Four hours from Paris, Texas I click on my high beams.

Four hours from Paris, Texas I take out my tools. 

When lived out of phase there is hatred or contempt of others, and instead of seeking conviction for its own sake, the man takes up opinions that he may impose himself upon others.

He is tyrannical and capricious, and his intellect is called ‘The Unfaithful,’ because, being used for victory alone, it will change its ground in a moment, and delight in some new emphasis, not caring whether old or new have consistency.

The Mask is derived from that phase where perversity begins, where artifice begins, and has its discord from Phase 25, the last phase where the artificial is possible; the Body of Fate is therefore enforced failure of action, and many at this phase desire action above all things as a means of expression.

Whether the man be in or out of phase, there is the desire to escape from Unity of Being or any approximation towards it, for Unity can be but a simulacrum now.

And in so far as the soul keeps its memory of that potential Unity there is conscious antithetical weakness.

He must now dramatize the Mask through the Will and dreads the Image, deep within, of the old antithetical tincture at its strongest, and yet this Image may seem infinitely desirable if he could but find the desire.

When so torn into two, escape when it comes may be so violent that it brings him under the False Mask and the False Creative Mind.

The man in the mirror said my kidneys are shot.

The man in the mirror said I took the shot.

I found various cave paintings online, some images of buffalo, and photographs of an old drive-in movie theatre to juxtapose. All were anonymous. I obviously do not claim copyright for these works. However, I have fashioned new digital work(s) for purposes of commentary and art within a not-for-profit context. I placed my watermark on these images to take credit for creative digital artwork.

I studied a map of where we lived in the Missouri, Ozarks when I was a boy. I realized it was only four hours to Paris, Texas. For some reason I liked the idea.

I found a free PDF download of W.B. Yeats’ work A Vision. It is a mighty work. Not easy. The inscription: ‘Finished at Thoor, Ballylee, 1922, in a time of Civil War.’

GIF Experiments: 21 (Crossing Timelines in the Imagination)
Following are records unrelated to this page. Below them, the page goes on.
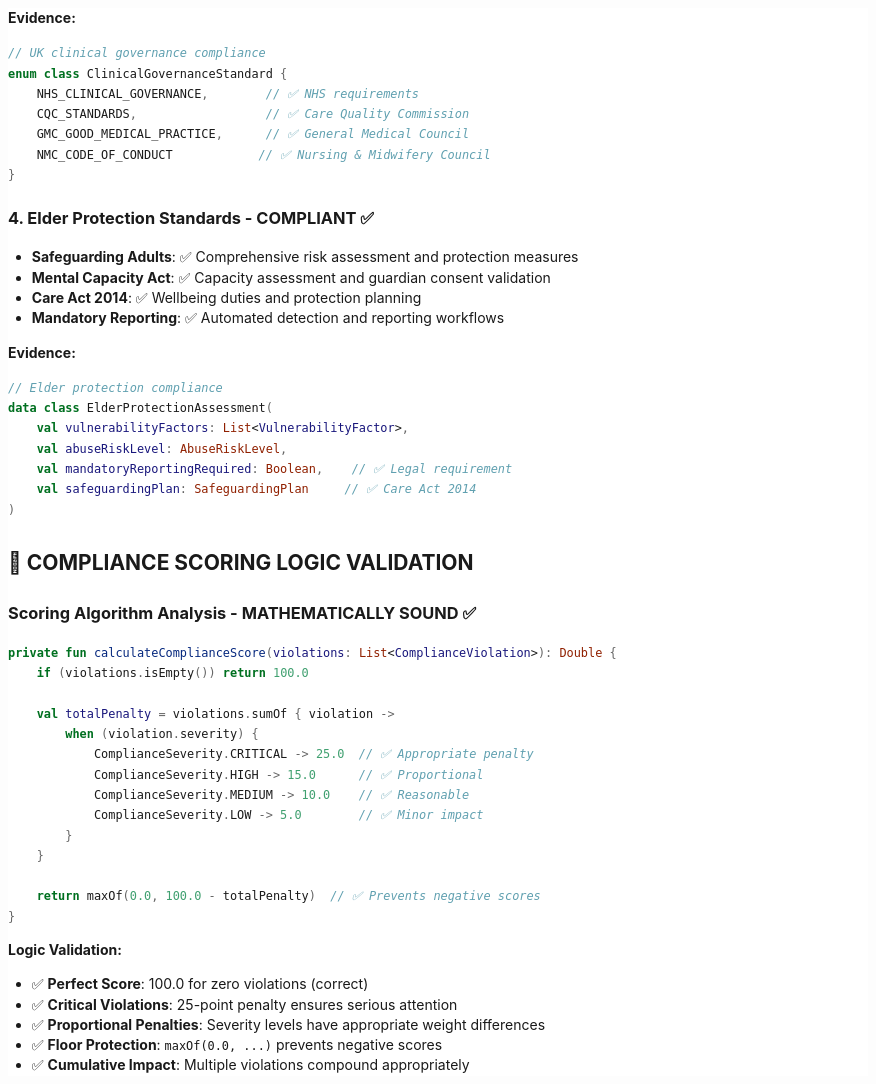 **Evidence:**
```kotlin
// UK clinical governance compliance
enum class ClinicalGovernanceStandard {
    NHS_CLINICAL_GOVERNANCE,        // ✅ NHS requirements
    CQC_STANDARDS,                  // ✅ Care Quality Commission
    GMC_GOOD_MEDICAL_PRACTICE,      // ✅ General Medical Council
    NMC_CODE_OF_CONDUCT            // ✅ Nursing & Midwifery Council
}
```

### 4. **Elder Protection Standards - COMPLIANT** ✅
- **Safeguarding Adults**: ✅ Comprehensive risk assessment and protection measures
- **Mental Capacity Act**: ✅ Capacity assessment and guardian consent validation
- **Care Act 2014**: ✅ Wellbeing duties and protection planning
- **Mandatory Reporting**: ✅ Automated detection and reporting workflows

**Evidence:**
```kotlin
// Elder protection compliance
data class ElderProtectionAssessment(
    val vulnerabilityFactors: List<VulnerabilityFactor>,
    val abuseRiskLevel: AbuseRiskLevel,
    val mandatoryReportingRequired: Boolean,    // ✅ Legal requirement
    val safeguardingPlan: SafeguardingPlan     // ✅ Care Act 2014
)
```

## 🧮 **COMPLIANCE SCORING LOGIC VALIDATION**

### Scoring Algorithm Analysis - **MATHEMATICALLY SOUND** ✅

```kotlin
private fun calculateComplianceScore(violations: List<ComplianceViolation>): Double {
    if (violations.isEmpty()) return 100.0
    
    val totalPenalty = violations.sumOf { violation ->
        when (violation.severity) {
            ComplianceSeverity.CRITICAL -> 25.0  // ✅ Appropriate penalty
            ComplianceSeverity.HIGH -> 15.0      // ✅ Proportional
            ComplianceSeverity.MEDIUM -> 10.0    // ✅ Reasonable
            ComplianceSeverity.LOW -> 5.0        // ✅ Minor impact
        }
    }
    
    return maxOf(0.0, 100.0 - totalPenalty)  // ✅ Prevents negative scores
}
```

**Logic Validation:**
- ✅ **Perfect Score**: 100.0 for zero violations (correct)
- ✅ **Critical Violations**: 25-point penalty ensures serious attention
- ✅ **Proportional Penalties**: Severity levels have appropriate weight differences
- ✅ **Floor Protection**: `maxOf(0.0, ...)` prevents negative scores
- ✅ **Cumulative Impact**: Multiple violations compound appropriately
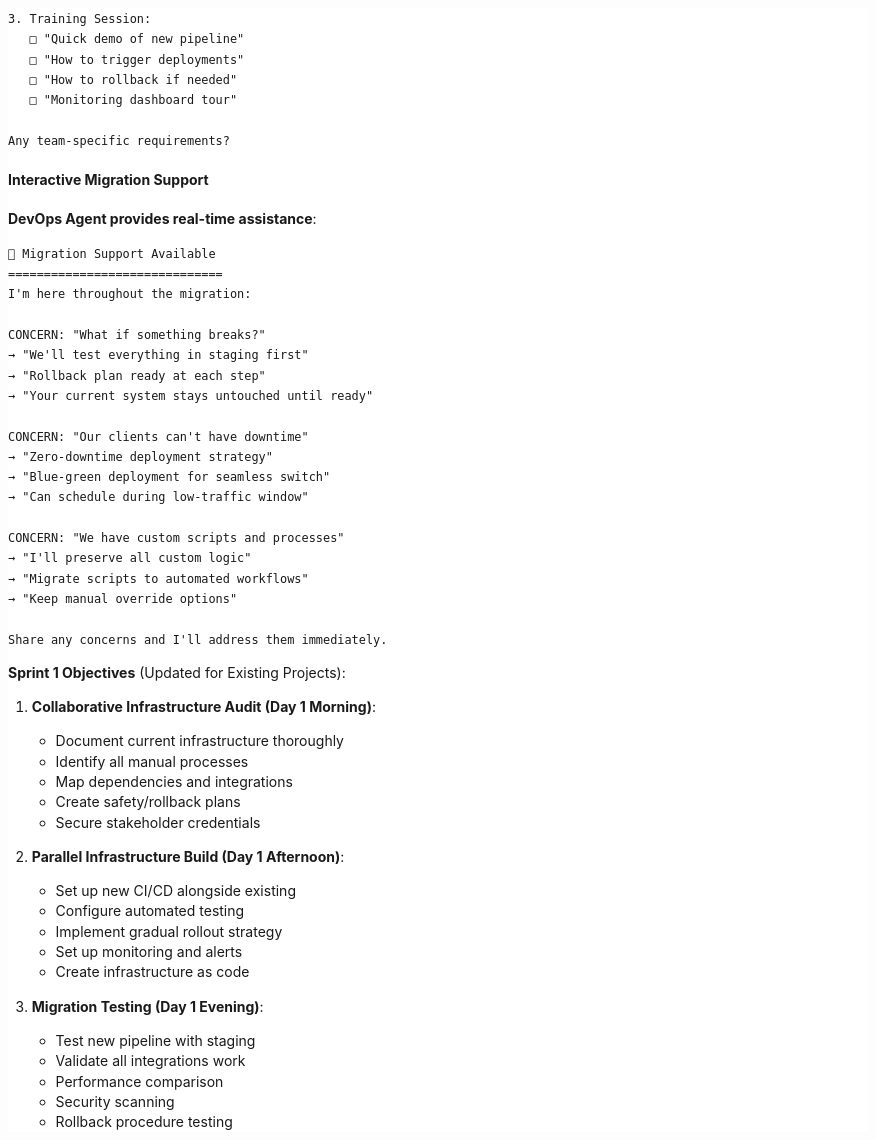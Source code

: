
 ```
3. Training Session:
   □ "Quick demo of new pipeline"
   □ "How to trigger deployments"
   □ "How to rollback if needed"
   □ "Monitoring dashboard tour"

Any team-specific requirements?
```

#### Interactive Migration Support

**DevOps Agent provides real-time assistance**:
```
🤝 Migration Support Available
==============================
I'm here throughout the migration:

CONCERN: "What if something breaks?"
→ "We'll test everything in staging first"
→ "Rollback plan ready at each step"
→ "Your current system stays untouched until ready"

CONCERN: "Our clients can't have downtime"
→ "Zero-downtime deployment strategy"
→ "Blue-green deployment for seamless switch"
→ "Can schedule during low-traffic window"

CONCERN: "We have custom scripts and processes"
→ "I'll preserve all custom logic"
→ "Migrate scripts to automated workflows"
→ "Keep manual override options"

Share any concerns and I'll address them immediately.
```

**Sprint 1 Objectives** (Updated for Existing Projects):
1. **Collaborative Infrastructure Audit (Day 1 Morning)**:
   - Document current infrastructure thoroughly
   - Identify all manual processes
   - Map dependencies and integrations
   - Create safety/rollback plans
   - Secure stakeholder credentials

2. **Parallel Infrastructure Build (Day 1 Afternoon)**:
   - Set up new CI/CD alongside existing
   - Configure automated testing
   - Implement gradual rollout strategy
   - Set up monitoring and alerts
   - Create infrastructure as code

3. **Migration Testing (Day 1 Evening)**:
   - Test new pipeline with staging
   - Validate all integrations work
   - Performance comparison
   - Security scanning
   - Rollback procedure testing
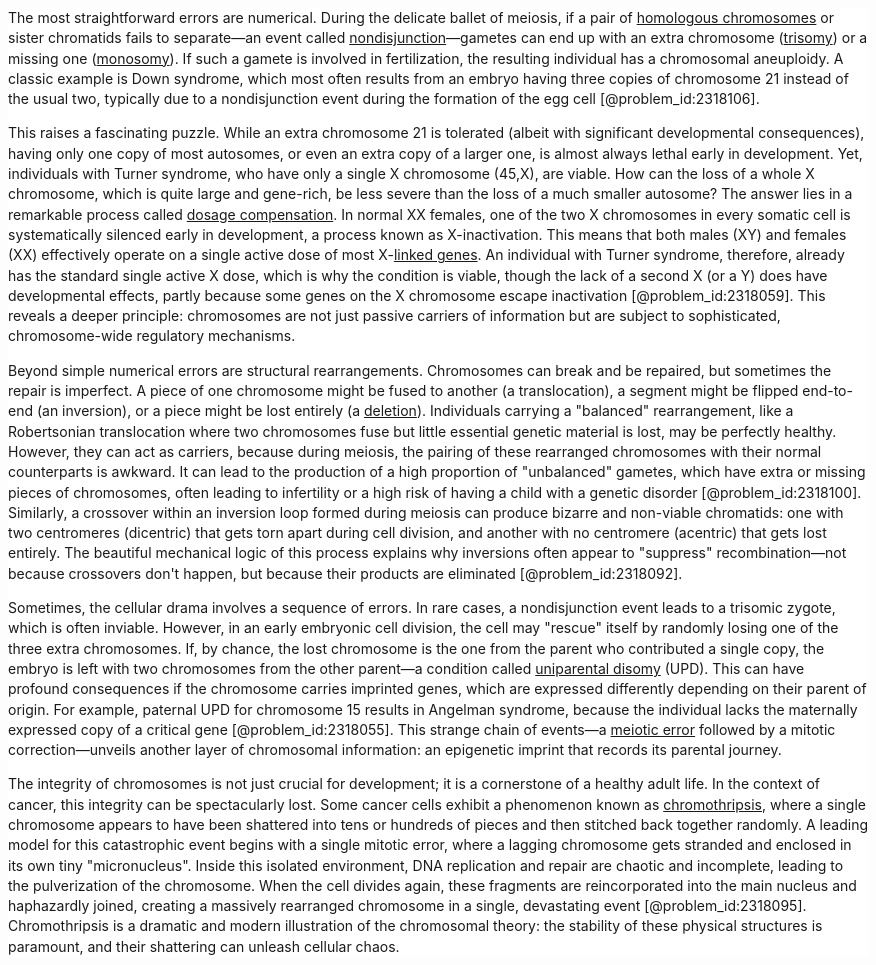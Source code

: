 The most straightforward errors are numerical. During the delicate ballet of meiosis, if a pair of [homologous chromosomes](@article_id:144822) or sister chromatids fails to separate—an event called [nondisjunction](@article_id:144952)—gametes can end up with an extra chromosome ([trisomy](@article_id:265466)) or a missing one ([monosomy](@article_id:260480)). If such a gamete is involved in fertilization, the resulting individual has a chromosomal aneuploidy. A classic example is Down syndrome, which most often results from an embryo having three copies of chromosome 21 instead of the usual two, typically due to a nondisjunction event during the formation of the egg cell [@problem_id:2318106].

This raises a fascinating puzzle. While an extra chromosome 21 is tolerated (albeit with significant developmental consequences), having only one copy of most autosomes, or even an extra copy of a larger one, is almost always lethal early in development. Yet, individuals with Turner syndrome, who have only a single X chromosome (45,X), are viable. How can the loss of a whole X chromosome, which is quite large and gene-rich, be less severe than the loss of a much smaller autosome? The answer lies in a remarkable process called [dosage compensation](@article_id:148997). In normal XX females, one of the two X chromosomes in every somatic cell is systematically silenced early in development, a process known as X-inactivation. This means that both males (XY) and females (XX) effectively operate on a single active dose of most X-[linked genes](@article_id:263612). An individual with Turner syndrome, therefore, already has the standard single active X dose, which is why the condition is viable, though the lack of a second X (or a Y) does have developmental effects, partly because some genes on the X chromosome escape inactivation [@problem_id:2318059]. This reveals a deeper principle: chromosomes are not just passive carriers of information but are subject to sophisticated, chromosome-wide regulatory mechanisms.

Beyond simple numerical errors are structural rearrangements. Chromosomes can break and be repaired, but sometimes the repair is imperfect. A piece of one chromosome might be fused to another (a translocation), a segment might be flipped end-to-end (an inversion), or a piece might be lost entirely (a [deletion](@article_id:148616)). Individuals carrying a "balanced" rearrangement, like a Robertsonian translocation where two chromosomes fuse but little essential genetic material is lost, may be perfectly healthy. However, they can act as carriers, because during meiosis, the pairing of these rearranged chromosomes with their normal counterparts is awkward. It can lead to the production of a high proportion of "unbalanced" gametes, which have extra or missing pieces of chromosomes, often leading to infertility or a high risk of having a child with a genetic disorder [@problem_id:2318100]. Similarly, a crossover within an inversion loop formed during meiosis can produce bizarre and non-viable chromatids: one with two centromeres (dicentric) that gets torn apart during cell division, and another with no centromere (acentric) that gets lost entirely. The beautiful mechanical logic of this process explains why inversions often appear to "suppress" recombination—not because crossovers don't happen, but because their products are eliminated [@problem_id:2318092].

Sometimes, the cellular drama involves a sequence of errors. In rare cases, a nondisjunction event leads to a trisomic zygote, which is often inviable. However, in an early embryonic cell division, the cell may "rescue" itself by randomly losing one of the three extra chromosomes. If, by chance, the lost chromosome is the one from the parent who contributed a single copy, the embryo is left with two chromosomes from the other parent—a condition called [uniparental disomy](@article_id:141532) (UPD). This can have profound consequences if the chromosome carries imprinted genes, which are expressed differently depending on their parent of origin. For example, paternal UPD for chromosome 15 results in Angelman syndrome, because the individual lacks the maternally expressed copy of a critical gene [@problem_id:2318055]. This strange chain of events—a [meiotic error](@article_id:197647) followed by a mitotic correction—unveils another layer of chromosomal information: an epigenetic imprint that records its parental journey.

The integrity of chromosomes is not just crucial for development; it is a cornerstone of a healthy adult life. In the context of cancer, this integrity can be spectacularly lost. Some cancer cells exhibit a phenomenon known as [chromothripsis](@article_id:176498), where a single chromosome appears to have been shattered into tens or hundreds of pieces and then stitched back together randomly. A leading model for this catastrophic event begins with a single mitotic error, where a lagging chromosome gets stranded and enclosed in its own tiny "micronucleus". Inside this isolated environment, DNA replication and repair are chaotic and incomplete, leading to the pulverization of the chromosome. When the cell divides again, these fragments are reincorporated into the main nucleus and haphazardly joined, creating a massively rearranged chromosome in a single, devastating event [@problem_id:2318095]. Chromothripsis is a dramatic and modern illustration of the chromosomal theory: the stability of these physical structures is paramount, and their shattering can unleash cellular chaos.
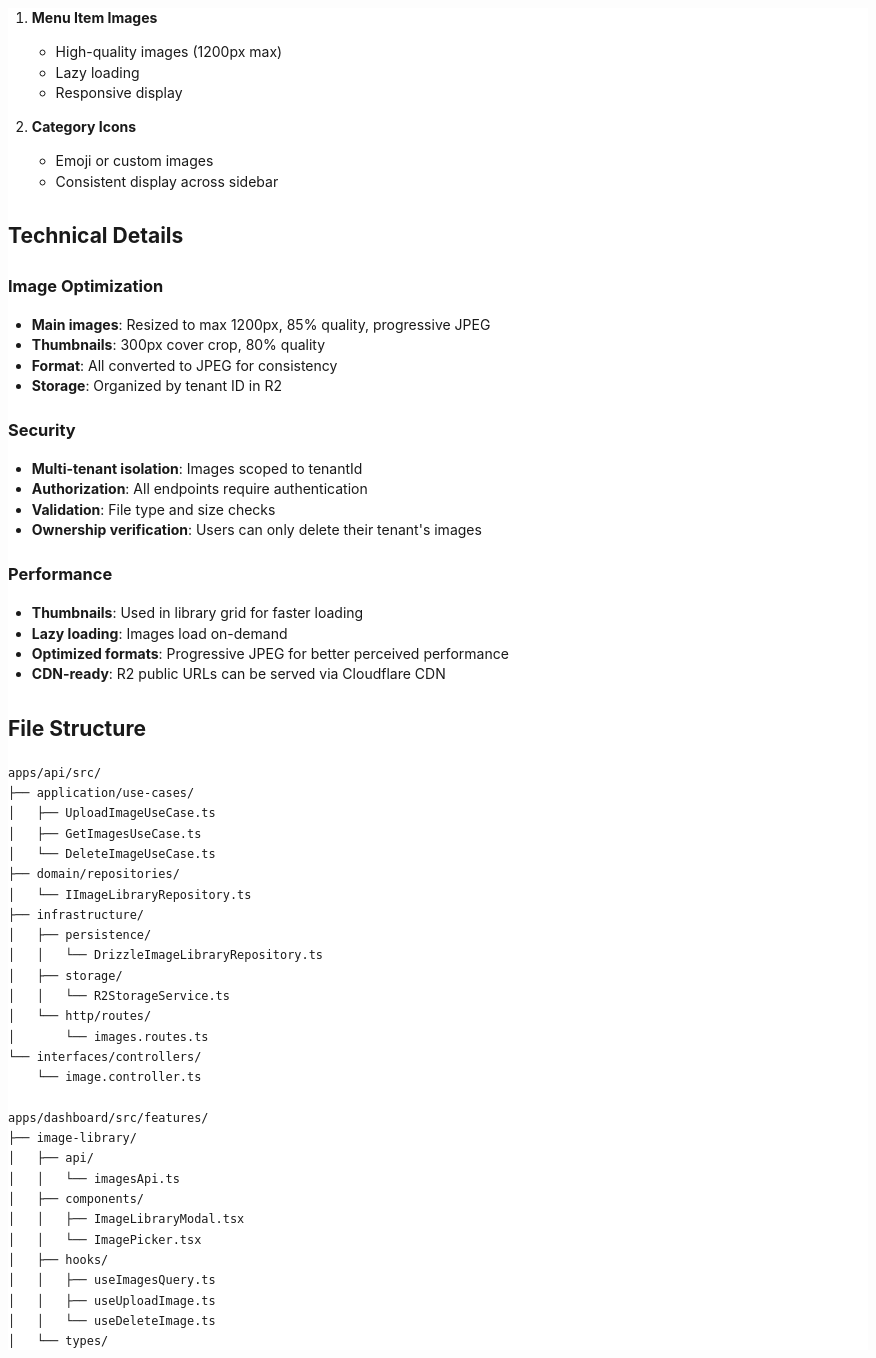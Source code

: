 1. **Menu Item Images**
   - High-quality images (1200px max)
   - Lazy loading
   - Responsive display

2. **Category Icons**
   - Emoji or custom images
   - Consistent display across sidebar

## Technical Details

### Image Optimization

- **Main images**: Resized to max 1200px, 85% quality, progressive JPEG
- **Thumbnails**: 300px cover crop, 80% quality
- **Format**: All converted to JPEG for consistency
- **Storage**: Organized by tenant ID in R2

### Security

- **Multi-tenant isolation**: Images scoped to tenantId
- **Authorization**: All endpoints require authentication
- **Validation**: File type and size checks
- **Ownership verification**: Users can only delete their tenant's images

### Performance

- **Thumbnails**: Used in library grid for faster loading
- **Lazy loading**: Images load on-demand
- **Optimized formats**: Progressive JPEG for better perceived performance
- **CDN-ready**: R2 public URLs can be served via Cloudflare CDN

## File Structure

```
apps/api/src/
├── application/use-cases/
│   ├── UploadImageUseCase.ts
│   ├── GetImagesUseCase.ts
│   └── DeleteImageUseCase.ts
├── domain/repositories/
│   └── IImageLibraryRepository.ts
├── infrastructure/
│   ├── persistence/
│   │   └── DrizzleImageLibraryRepository.ts
│   ├── storage/
│   │   └── R2StorageService.ts
│   └── http/routes/
│       └── images.routes.ts
└── interfaces/controllers/
    └── image.controller.ts

apps/dashboard/src/features/
├── image-library/
│   ├── api/
│   │   └── imagesApi.ts
│   ├── components/
│   │   ├── ImageLibraryModal.tsx
│   │   └── ImagePicker.tsx
│   ├── hooks/
│   │   ├── useImagesQuery.ts
│   │   ├── useUploadImage.ts
│   │   └── useDeleteImage.ts
│   └── types/
```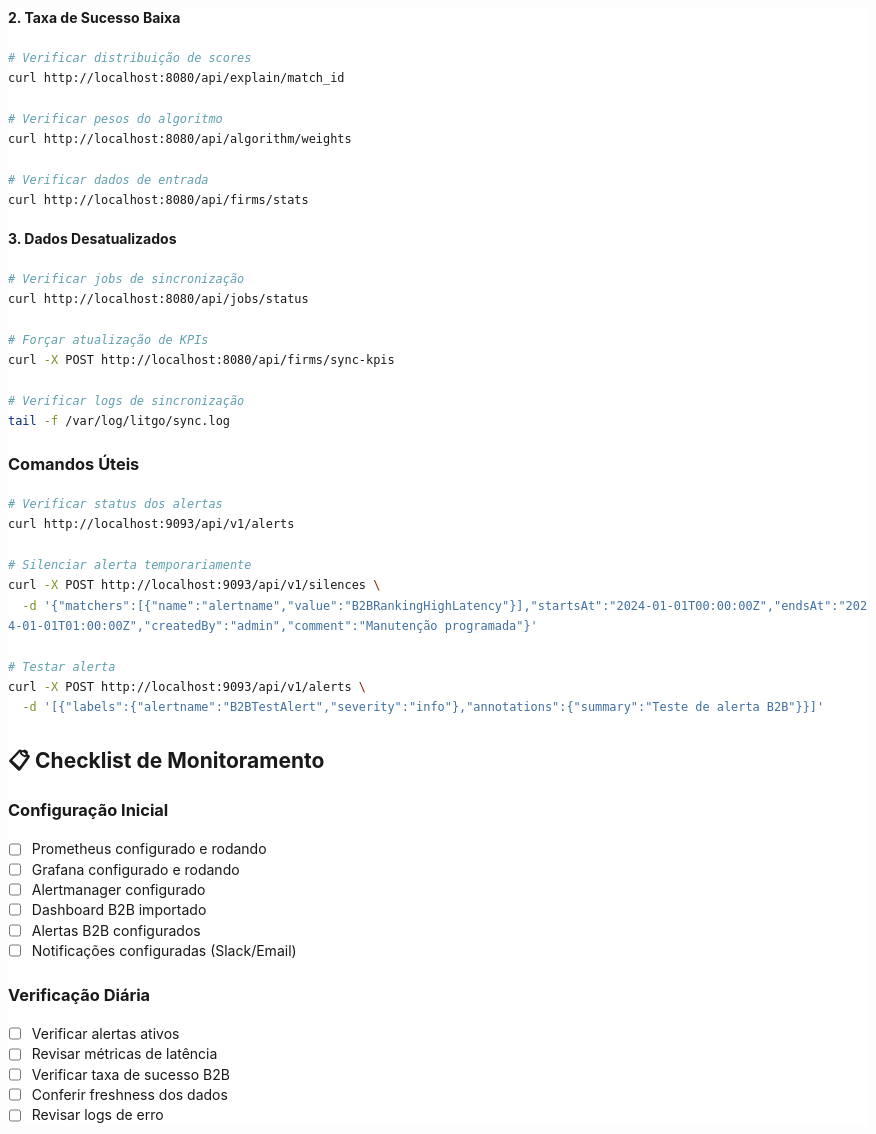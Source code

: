 #### 2. Taxa de Sucesso Baixa
```bash
# Verificar distribuição de scores
curl http://localhost:8080/api/explain/match_id

# Verificar pesos do algoritmo
curl http://localhost:8080/api/algorithm/weights

# Verificar dados de entrada
curl http://localhost:8080/api/firms/stats
```

#### 3. Dados Desatualizados
```bash
# Verificar jobs de sincronização
curl http://localhost:8080/api/jobs/status

# Forçar atualização de KPIs
curl -X POST http://localhost:8080/api/firms/sync-kpis

# Verificar logs de sincronização
tail -f /var/log/litgo/sync.log
```

### Comandos Úteis

```bash
# Verificar status dos alertas
curl http://localhost:9093/api/v1/alerts

# Silenciar alerta temporariamente
curl -X POST http://localhost:9093/api/v1/silences \
  -d '{"matchers":[{"name":"alertname","value":"B2BRankingHighLatency"}],"startsAt":"2024-01-01T00:00:00Z","endsAt":"2024-01-01T01:00:00Z","createdBy":"admin","comment":"Manutenção programada"}'

# Testar alerta
curl -X POST http://localhost:9093/api/v1/alerts \
  -d '[{"labels":{"alertname":"B2BTestAlert","severity":"info"},"annotations":{"summary":"Teste de alerta B2B"}}]'
```

## 📋 Checklist de Monitoramento

### Configuração Inicial
- [ ] Prometheus configurado e rodando
- [ ] Grafana configurado e rodando
- [ ] Alertmanager configurado
- [ ] Dashboard B2B importado
- [ ] Alertas B2B configurados
- [ ] Notificações configuradas (Slack/Email)

### Verificação Diária
- [ ] Verificar alertas ativos
- [ ] Revisar métricas de latência
- [ ] Verificar taxa de sucesso B2B
- [ ] Conferir freshness dos dados
- [ ] Revisar logs de erro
The Augustinian Francesco Petrarch travels backwards into the Dark Ages and witnesses President John Kennedy trying to calm Lyndon Johnson. Kennedy senses the unknown. The King of Naples in 1341 appoints Francesco Petrarch Poet Laureate. His sonnets, some say, become the model for lyrical poetry. He writes a book of imaginary letters to Saint Augustine. He writes about this experience. Kennedy considers the known and the unknown.

No martyr is among ye now
Whom you can call your own
So go on your way accordingly
But know you’re not alone

from I Dreamed I Saw Saint Augustine by Bob Dylan

I wasn’t able to find the name of the artist (painter) or photographer. In any case I do not claim copyright for the images used for non-commercial purposes of commentary and refashioning new art works.

Transfiguration

A poetry video from eight years ago I made with a professional camera operator and video/audio editor, location sound mixer, a drummer, public domain silent film (masters!) footage, Spanish & French translation, urban footage…  

JFK at Woodstock

Just before Jimi Hendrix played the Star Spangled Banner
A wave went through the crowd.
He’s here.

Sleeping girls with feet caked in mud stirred.
Boys asleep with long wet hair awoke.
He’s here.

Potheads spinning up looked down.
Potheads coming down looked up.
He’s here.

Country Joe and Buffalo Springfield and Melanie
saw something moving like a river & coming into view.
He’s here.

He spoke without using a mic.
Ask not what your country can remember for you.
Ask what you can remember for your country.
The crowd applauded and gave him a standing ovation.

‘Inauguration Day man,’ the guy next to me said.
I looked at him closely.

The pottery in the next to last image is of Cucuteni-Trypillian neolithic heritage. I thought it played off the idea of ‘pothead’ as well as being a vessel the motorcade passed through. The images superimposed over JFK in the third image are the Sri Yantra diagram and a detail from the Book of Kells representing JFK’s ancestry. JFK loved poetry and read for pleasure so these are perhaps fitting images of tactile and spiritual deep time.